** TASK DATA follows **
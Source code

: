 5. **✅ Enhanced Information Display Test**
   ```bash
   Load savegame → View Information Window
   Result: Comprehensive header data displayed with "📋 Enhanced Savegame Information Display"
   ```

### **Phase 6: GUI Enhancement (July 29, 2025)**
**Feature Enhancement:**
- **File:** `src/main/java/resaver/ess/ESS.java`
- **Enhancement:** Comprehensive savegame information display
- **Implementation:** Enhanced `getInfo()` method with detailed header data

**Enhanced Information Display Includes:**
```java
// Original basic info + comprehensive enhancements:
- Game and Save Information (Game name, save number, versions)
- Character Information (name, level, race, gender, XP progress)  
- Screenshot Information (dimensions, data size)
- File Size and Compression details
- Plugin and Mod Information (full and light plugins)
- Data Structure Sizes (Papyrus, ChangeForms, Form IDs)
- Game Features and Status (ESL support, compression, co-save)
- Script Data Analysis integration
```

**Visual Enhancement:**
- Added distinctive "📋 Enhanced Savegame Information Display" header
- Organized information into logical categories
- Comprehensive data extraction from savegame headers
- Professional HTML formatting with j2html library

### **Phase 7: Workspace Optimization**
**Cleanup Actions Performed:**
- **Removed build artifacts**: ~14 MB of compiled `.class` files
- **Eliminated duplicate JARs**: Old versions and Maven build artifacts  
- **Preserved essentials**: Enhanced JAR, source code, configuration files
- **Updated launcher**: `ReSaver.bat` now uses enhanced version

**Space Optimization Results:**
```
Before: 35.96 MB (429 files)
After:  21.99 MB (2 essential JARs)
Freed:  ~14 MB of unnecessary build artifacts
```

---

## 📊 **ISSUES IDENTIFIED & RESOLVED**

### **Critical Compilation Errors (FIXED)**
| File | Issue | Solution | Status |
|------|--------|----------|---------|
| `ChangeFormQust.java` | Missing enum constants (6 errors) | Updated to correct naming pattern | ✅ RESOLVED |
** End of TASK DATA **
## EXERCISE GOAL
Could you write out, exactly as they stand, only the lines above that begin at the line with "uses enhanced version" and stop after the line with "Solution | Status |"?

## ANSWER SECTION
- **Updated launcher**: `ReSaver.bat` now uses enhanced version

**Space Optimization Results:**
```
Before: 35.96 MB (429 files)
After:  21.99 MB (2 essential JARs)
Freed:  ~14 MB of unnecessary build artifacts
```

---

## 📊 **ISSUES IDENTIFIED & RESOLVED**

### **Critical Compilation Errors (FIXED)**
| File | Issue | Solution | Status |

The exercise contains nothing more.